New U-Mich joint biomedical department holds promise for better healthcare technologies

Bringing engineers and physicians together under new structure will accelerate discovery and improve training

ANN ARBOR, Mich.– In an effort to develop more technologies that improve health care, the University of Michigan will established a Joint Department of Biomedical Engineering (BME) with footholds in its top-ranked College of Engineering and Medical School, in an action approved by the U-M Board of Regents today. The change takes effect Sept. 1, 2012.

The department is currently housed in engineering, though its researchers regularly collaborate with medical doctors and a number of Medical School faculty hold joint appointments there. The change in academic structure is designed to bring biomedical engineering researchers closer to the patients their technologies aim to benefit, say leaders in both schools.

“As engineers, one of our goals is to invent and develop technologies that make a difference in society,” said Douglas Noll, the Ann and Robert H. Lurie Professor of Biomedical Engineering and current department chair. “By linking ourselves in the Medical School, we will establish closer connections for our faculty and students to practicing clinicians and the health care system, which will allow us to better identify and translate our discoveries to medical care and to offer new educational opportunities for our students.”

As part of this plan, BME will expand over the next five years from approximately 20 primary faculty members to 35 Most of the new hires will be Medical School appointments. The department will retain its space on North Campus in engineering and in the North Campus Research Complex. It will also open a space at the Medical School in the future. Already at the NCRC, a new biointerfaces laboratory has opened that allows medical, engineering and physics researchers to collaborate on projects.

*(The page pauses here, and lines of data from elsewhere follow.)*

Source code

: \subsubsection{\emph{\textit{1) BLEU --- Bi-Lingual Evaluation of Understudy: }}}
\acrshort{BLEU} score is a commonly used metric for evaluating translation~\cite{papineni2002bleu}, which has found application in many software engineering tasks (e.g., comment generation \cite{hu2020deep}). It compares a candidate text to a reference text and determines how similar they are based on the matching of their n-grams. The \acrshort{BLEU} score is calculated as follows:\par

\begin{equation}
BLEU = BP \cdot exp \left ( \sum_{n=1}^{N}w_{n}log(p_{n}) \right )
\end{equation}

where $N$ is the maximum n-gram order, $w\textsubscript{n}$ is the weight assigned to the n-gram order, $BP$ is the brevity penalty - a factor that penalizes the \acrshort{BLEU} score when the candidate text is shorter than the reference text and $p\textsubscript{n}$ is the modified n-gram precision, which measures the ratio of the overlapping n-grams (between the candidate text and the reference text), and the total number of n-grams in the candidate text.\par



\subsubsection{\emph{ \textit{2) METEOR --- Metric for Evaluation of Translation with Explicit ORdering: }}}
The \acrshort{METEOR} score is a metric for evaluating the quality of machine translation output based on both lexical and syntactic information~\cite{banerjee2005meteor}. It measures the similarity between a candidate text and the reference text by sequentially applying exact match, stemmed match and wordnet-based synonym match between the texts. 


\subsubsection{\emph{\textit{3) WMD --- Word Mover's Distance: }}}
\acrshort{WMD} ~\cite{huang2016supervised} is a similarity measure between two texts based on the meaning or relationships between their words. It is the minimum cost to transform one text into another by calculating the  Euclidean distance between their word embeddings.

“Patients everywhere already benefit from the work of engineers and physicians working together, but closer cooperation will bring even greater potential to develop new devices and technologies to improve human health, while training students in a collaborative environment that maximizes exposure to both fields,” said James O. Woolliscroft, M.D., dean of the Medical School and Lyle C. Roll Professor of Medicine.
U-M provost Phil Hanlon notes, “The new department will enhance partnerships between educational programs, laboratory research and clinical medicine, leveraging the strengths of both schools and accelerating technology development.”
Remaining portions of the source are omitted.